(DATA PROVIDED begins)
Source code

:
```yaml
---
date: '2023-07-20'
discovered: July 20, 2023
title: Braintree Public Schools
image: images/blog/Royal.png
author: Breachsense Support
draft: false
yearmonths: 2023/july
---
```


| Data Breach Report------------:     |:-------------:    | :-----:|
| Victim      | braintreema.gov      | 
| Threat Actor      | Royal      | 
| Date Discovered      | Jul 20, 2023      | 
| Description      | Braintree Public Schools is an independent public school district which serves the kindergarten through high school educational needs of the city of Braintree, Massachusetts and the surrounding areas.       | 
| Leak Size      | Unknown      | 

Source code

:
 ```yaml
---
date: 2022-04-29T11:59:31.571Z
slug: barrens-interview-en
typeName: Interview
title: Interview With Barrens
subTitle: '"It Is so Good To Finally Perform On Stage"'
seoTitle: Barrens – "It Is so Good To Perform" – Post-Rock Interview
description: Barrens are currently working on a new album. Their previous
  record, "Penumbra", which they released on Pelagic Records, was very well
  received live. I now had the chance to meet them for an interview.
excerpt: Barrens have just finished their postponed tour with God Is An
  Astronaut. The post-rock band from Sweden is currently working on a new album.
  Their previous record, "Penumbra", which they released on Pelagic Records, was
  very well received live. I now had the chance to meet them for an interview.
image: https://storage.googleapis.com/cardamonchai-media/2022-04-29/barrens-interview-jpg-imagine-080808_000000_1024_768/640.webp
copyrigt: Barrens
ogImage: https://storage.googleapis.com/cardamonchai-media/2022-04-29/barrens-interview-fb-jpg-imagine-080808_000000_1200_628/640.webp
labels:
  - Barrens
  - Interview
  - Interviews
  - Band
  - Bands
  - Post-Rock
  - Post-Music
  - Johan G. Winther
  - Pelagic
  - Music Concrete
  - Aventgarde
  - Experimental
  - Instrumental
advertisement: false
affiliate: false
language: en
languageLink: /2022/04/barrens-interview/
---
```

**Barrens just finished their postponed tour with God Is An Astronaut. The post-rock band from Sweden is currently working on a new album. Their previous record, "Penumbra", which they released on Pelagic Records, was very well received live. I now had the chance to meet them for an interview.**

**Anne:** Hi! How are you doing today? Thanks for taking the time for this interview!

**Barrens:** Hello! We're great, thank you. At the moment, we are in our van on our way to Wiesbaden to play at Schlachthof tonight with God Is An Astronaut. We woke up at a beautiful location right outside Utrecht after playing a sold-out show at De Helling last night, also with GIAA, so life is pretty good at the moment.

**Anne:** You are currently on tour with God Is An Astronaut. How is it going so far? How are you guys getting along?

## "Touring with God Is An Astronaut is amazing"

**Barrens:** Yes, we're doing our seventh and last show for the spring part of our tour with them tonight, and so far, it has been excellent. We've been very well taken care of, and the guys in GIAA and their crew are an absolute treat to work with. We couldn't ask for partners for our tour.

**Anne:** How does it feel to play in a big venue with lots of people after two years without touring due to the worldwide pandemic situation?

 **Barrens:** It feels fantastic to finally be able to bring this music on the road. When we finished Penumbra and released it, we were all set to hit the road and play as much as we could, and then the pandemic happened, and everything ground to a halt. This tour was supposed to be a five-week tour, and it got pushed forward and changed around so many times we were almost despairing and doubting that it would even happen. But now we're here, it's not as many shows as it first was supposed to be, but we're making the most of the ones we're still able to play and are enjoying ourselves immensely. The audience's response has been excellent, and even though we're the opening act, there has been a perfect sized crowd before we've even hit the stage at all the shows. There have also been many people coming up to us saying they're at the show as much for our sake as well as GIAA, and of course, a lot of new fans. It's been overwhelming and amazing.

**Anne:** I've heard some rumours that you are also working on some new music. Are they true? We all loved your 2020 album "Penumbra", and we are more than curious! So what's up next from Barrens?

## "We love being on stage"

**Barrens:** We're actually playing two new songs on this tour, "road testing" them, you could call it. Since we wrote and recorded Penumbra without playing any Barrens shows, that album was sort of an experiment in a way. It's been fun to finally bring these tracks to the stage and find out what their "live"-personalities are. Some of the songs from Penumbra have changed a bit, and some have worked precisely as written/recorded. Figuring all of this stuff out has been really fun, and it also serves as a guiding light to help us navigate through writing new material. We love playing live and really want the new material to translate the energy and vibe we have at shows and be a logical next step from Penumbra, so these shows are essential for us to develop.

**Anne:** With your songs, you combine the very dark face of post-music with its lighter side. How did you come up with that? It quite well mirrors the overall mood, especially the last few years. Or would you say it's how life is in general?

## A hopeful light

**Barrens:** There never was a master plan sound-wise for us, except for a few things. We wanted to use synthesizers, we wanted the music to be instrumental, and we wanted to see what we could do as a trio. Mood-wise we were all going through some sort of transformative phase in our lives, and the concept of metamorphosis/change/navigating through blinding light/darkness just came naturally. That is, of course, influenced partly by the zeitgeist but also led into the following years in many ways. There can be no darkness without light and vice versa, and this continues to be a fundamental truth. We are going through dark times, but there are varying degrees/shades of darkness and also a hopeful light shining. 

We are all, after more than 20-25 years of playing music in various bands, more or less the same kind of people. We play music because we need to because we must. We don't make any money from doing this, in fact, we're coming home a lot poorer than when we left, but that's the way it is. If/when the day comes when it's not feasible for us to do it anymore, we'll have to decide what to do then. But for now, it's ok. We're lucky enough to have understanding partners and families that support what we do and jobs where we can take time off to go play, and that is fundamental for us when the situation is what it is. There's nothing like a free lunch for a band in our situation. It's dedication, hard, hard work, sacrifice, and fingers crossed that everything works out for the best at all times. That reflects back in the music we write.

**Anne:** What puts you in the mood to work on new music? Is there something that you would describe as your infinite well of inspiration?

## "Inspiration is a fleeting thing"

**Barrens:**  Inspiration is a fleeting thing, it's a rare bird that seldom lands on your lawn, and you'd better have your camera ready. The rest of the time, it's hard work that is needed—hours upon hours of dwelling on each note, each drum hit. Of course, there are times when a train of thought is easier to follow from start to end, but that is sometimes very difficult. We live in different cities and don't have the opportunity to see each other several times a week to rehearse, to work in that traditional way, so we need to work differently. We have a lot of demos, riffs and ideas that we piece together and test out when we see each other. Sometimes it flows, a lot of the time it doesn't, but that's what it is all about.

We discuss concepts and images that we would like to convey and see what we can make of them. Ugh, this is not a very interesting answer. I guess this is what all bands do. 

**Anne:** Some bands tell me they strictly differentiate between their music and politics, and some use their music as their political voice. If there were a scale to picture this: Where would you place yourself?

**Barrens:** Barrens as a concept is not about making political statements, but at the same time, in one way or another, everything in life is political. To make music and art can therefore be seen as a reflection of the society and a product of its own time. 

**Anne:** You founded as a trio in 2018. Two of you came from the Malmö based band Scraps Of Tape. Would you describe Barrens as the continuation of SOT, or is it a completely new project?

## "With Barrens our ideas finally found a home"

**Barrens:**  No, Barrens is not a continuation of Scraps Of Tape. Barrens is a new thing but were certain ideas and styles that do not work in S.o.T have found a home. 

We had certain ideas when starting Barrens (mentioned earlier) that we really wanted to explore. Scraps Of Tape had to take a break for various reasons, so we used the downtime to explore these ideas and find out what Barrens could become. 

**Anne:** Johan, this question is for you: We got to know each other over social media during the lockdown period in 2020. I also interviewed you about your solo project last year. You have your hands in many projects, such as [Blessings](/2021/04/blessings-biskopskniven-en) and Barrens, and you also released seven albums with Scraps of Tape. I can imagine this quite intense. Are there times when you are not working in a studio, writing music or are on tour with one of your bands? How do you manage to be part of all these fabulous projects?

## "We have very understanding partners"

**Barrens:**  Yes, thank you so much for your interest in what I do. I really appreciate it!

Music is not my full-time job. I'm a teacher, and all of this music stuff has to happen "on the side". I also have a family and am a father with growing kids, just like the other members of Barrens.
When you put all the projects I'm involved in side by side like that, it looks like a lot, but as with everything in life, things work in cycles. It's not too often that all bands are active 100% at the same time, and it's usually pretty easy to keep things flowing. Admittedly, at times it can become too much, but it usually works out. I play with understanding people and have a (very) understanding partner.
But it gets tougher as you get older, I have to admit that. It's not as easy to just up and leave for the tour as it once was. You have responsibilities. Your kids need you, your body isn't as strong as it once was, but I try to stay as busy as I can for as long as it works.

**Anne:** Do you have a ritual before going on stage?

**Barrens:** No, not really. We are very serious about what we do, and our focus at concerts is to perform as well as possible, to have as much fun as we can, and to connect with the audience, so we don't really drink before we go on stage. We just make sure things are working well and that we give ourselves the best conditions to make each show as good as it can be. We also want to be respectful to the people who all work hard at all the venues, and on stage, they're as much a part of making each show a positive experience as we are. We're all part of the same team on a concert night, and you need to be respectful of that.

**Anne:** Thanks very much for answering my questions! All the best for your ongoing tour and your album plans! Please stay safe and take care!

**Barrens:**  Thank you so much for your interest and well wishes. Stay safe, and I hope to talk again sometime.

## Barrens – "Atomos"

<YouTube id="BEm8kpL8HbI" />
(DATA PROVIDED ends)
Using the records above, repeat exactly the lines from the first one through the line with "Jul 20, 2023".

Source code

:
```yaml
---
date: '2023-07-20'
discovered: July 20, 2023
title: Braintree Public Schools
image: images/blog/Royal.png
author: Breachsense Support
draft: false
yearmonths: 2023/july
---
```


| Data Breach Report------------:     |:-------------:    | :-----:|
| Victim      | braintreema.gov      | 
| Threat Actor      | Royal      | 
| Date Discovered      | Jul 20, 2023      | 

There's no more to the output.